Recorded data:
···

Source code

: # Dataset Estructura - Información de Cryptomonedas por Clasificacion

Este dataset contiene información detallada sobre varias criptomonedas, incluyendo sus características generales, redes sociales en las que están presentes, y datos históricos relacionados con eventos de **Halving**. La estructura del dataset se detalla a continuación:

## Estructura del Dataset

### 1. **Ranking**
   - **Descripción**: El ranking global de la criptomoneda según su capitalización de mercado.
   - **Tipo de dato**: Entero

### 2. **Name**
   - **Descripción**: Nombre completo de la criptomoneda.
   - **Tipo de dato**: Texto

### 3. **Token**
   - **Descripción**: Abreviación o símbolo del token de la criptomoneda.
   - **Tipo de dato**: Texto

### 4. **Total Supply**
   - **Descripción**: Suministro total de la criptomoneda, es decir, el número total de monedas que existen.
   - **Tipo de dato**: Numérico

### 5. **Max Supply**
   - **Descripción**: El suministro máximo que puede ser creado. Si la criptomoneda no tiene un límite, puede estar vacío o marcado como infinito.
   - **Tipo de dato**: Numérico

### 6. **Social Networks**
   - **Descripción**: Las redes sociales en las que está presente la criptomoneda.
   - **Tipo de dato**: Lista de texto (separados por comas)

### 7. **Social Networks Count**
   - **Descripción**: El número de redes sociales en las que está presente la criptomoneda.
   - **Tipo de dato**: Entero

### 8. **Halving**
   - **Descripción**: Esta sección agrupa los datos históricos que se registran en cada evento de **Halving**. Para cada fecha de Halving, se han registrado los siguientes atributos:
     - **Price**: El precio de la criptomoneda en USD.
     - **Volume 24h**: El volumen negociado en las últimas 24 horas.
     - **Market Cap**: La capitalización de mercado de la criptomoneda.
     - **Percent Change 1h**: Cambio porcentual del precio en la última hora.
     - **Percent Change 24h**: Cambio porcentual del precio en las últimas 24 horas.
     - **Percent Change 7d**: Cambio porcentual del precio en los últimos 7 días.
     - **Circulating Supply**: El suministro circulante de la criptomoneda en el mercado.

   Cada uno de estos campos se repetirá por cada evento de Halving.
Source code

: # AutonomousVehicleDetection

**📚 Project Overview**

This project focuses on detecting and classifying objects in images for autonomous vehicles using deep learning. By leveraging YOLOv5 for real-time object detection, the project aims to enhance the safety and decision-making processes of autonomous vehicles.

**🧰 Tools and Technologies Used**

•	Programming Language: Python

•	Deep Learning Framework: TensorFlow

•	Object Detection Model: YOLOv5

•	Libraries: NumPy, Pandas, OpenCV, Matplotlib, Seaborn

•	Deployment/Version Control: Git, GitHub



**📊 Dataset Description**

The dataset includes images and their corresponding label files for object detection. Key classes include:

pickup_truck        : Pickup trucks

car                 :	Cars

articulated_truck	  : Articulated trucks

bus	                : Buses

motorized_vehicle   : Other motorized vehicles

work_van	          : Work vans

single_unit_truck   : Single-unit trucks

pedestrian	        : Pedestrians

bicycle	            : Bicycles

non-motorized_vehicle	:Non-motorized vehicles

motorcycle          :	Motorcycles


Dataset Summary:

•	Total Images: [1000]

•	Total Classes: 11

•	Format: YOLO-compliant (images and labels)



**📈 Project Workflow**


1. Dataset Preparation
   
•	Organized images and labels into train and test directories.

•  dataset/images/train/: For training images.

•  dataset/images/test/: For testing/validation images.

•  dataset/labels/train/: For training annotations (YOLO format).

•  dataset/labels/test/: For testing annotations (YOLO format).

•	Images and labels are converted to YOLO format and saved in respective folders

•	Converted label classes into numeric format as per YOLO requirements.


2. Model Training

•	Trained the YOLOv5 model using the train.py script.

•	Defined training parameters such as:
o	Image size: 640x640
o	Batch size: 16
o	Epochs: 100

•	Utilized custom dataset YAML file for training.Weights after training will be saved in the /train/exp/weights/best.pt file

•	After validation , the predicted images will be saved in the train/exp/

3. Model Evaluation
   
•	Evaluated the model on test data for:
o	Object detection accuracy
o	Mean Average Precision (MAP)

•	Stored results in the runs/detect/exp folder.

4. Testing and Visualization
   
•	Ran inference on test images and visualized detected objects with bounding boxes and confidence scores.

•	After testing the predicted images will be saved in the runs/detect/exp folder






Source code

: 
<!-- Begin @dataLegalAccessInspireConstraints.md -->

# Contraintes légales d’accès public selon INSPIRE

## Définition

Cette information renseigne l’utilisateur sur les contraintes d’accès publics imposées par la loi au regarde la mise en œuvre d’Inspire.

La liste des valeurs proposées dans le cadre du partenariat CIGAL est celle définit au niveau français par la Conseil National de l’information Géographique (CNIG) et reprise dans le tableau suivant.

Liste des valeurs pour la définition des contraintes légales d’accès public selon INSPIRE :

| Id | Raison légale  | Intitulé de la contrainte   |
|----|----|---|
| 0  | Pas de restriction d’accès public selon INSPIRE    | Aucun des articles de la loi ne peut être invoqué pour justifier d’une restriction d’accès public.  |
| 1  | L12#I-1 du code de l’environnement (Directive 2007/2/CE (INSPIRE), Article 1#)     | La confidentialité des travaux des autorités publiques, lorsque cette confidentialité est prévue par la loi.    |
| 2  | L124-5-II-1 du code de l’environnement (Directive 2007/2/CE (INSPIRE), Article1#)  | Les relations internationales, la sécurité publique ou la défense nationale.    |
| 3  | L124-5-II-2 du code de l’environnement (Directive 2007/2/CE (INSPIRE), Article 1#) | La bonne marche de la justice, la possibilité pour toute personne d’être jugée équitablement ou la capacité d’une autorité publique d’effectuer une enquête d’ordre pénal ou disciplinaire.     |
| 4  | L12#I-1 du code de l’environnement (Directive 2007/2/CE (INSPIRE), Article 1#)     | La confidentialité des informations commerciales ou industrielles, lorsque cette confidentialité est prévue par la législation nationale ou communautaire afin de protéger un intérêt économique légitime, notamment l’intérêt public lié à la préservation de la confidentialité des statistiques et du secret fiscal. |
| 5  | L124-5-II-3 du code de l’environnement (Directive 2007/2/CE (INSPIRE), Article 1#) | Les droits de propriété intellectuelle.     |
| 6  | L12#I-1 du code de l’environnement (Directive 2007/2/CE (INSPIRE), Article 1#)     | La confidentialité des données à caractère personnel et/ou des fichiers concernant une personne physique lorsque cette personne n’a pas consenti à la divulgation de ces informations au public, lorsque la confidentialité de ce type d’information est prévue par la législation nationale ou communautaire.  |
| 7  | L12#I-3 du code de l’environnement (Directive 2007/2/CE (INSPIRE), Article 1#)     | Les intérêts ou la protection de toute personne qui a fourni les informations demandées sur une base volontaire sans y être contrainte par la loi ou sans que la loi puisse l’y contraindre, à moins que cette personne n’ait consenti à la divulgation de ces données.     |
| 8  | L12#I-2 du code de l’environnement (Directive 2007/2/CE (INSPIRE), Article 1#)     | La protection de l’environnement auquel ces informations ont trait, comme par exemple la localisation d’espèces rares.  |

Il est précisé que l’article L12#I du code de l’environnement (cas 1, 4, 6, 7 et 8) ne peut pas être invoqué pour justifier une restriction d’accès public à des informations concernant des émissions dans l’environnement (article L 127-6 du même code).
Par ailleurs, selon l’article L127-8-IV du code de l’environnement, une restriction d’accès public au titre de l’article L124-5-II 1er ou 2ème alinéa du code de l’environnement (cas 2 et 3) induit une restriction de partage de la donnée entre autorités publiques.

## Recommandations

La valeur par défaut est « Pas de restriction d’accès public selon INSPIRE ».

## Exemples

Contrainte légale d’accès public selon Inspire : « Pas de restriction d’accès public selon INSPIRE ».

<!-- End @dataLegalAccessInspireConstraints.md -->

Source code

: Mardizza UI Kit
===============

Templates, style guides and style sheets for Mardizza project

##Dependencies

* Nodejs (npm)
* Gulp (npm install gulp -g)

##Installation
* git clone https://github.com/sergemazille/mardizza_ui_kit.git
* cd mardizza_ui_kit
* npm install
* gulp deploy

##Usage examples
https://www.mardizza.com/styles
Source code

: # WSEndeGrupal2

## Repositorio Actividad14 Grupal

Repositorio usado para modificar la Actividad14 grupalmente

···

Task:
All lines above from the one containing "<!-- Begin @dataLegalAccessInspireConstraints.md" to the one containing "Aucun des articles" must be repeated exactly, both lines included, and no others.

Task response:
<!-- Begin @dataLegalAccessInspireConstraints.md -->

# Contraintes légales d’accès public selon INSPIRE

## Définition

Cette information renseigne l’utilisateur sur les contraintes d’accès publics imposées par la loi au regarde la mise en œuvre d’Inspire.

La liste des valeurs proposées dans le cadre du partenariat CIGAL est celle définit au niveau français par la Conseil National de l’information Géographique (CNIG) et reprise dans le tableau suivant.

Liste des valeurs pour la définition des contraintes légales d’accès public selon INSPIRE :

| Id | Raison légale  | Intitulé de la contrainte   |
|----|----|---|
| 0  | Pas de restriction d’accès public selon INSPIRE    | Aucun des articles de la loi ne peut être invoqué pour justifier d’une restriction d’accès public.  |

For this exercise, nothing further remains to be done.